By: Jerrod Kelley
Firing up the KYMCO was simple on our warm test day, but could be more challenging in extreme environments since it lacks electronic fuel injection like some of its competitors. We understand the cost-savings, however, and think buyers will, too.
We took the KYMCO 500 on all the trails, which included both narrow and wide forest trails, an old gravel pit, up the ski hills and through a muddy bog and it did fairly well.
Acceleration is average on this heavy unit and climbing up the riding area’s longest, steepest hill, the UXV slowly and steadily scaled the slope. However, even in low, we were forced to turn off before the peak as the machine slowed to a near stop.
After climbing the hill, we tested the UXV’s engine braking by freewheeling down the steep grade. To our surprise, the 500 built speed fairly quickly (even in low range) and required us to control the descent with the brakes more than we expected. Thankfully, KYMCO engineers added hydraulic disc brakes and steel braided brake lines for improved response and performance.
The KYMCO was much more impressive on the forest floor. The 59-inch width, which is wider than the Rhino and one-inch narrower than the Ranger 500, makes for a very stable platform.
We were pleased with its aggressive cornering ability and superb stability while at play in the facility’s gravel pit.

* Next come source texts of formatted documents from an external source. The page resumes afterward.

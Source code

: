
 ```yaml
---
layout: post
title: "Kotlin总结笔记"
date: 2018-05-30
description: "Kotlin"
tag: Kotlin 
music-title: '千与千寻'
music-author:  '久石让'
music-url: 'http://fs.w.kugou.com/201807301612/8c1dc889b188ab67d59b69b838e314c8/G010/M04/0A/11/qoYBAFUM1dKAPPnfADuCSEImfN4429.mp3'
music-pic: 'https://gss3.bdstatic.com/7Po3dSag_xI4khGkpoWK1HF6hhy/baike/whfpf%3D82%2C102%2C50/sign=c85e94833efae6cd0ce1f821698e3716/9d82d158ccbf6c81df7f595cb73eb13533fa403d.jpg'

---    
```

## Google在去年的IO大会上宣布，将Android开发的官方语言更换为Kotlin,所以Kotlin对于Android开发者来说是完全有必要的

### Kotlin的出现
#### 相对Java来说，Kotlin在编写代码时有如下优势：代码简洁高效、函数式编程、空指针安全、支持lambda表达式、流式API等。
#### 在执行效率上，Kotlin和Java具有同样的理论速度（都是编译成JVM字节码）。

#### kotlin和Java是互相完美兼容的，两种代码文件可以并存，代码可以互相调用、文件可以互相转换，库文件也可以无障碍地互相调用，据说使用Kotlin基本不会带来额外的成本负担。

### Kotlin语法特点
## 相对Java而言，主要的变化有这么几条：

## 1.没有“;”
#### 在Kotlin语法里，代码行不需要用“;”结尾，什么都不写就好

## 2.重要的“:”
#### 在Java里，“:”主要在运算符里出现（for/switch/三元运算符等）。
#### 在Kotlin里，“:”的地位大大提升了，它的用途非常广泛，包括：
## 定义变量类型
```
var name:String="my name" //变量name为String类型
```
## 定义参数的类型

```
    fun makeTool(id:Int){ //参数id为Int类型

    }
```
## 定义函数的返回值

Even in a tire-deep mucky bog, the KYMCO easily pulled us through to the other side. Its steady throttle (foot pedal) control was also inspiring.
Like many buyers, little things matter to us and the UXV 500 certainly has some good features, such as its almost-hidden parking brake lever. We also like the center digital dash display (though the design seems dated), automotive-type shift lever and cargo bed liner.
Storage space is also important for the end user. From farmers to handymen, buyers stuff everything in their rig so they have to make fewer trips back and forth from their truck to the job site.
The UXV has a small spot beneath the dashboard, a glove box, and two other places for tools and supplies (under the seat and hood).
We think only an entry-level side-by-side comparison will reveal how well the KYMCO stacks up to its competition. However, on paper and during our limited seat time, we found it to be ready, willing and able for anything and a fair deal for buyers still looking to enter the side-by-side market.
This may just be KYMCO’s best vehicle to date.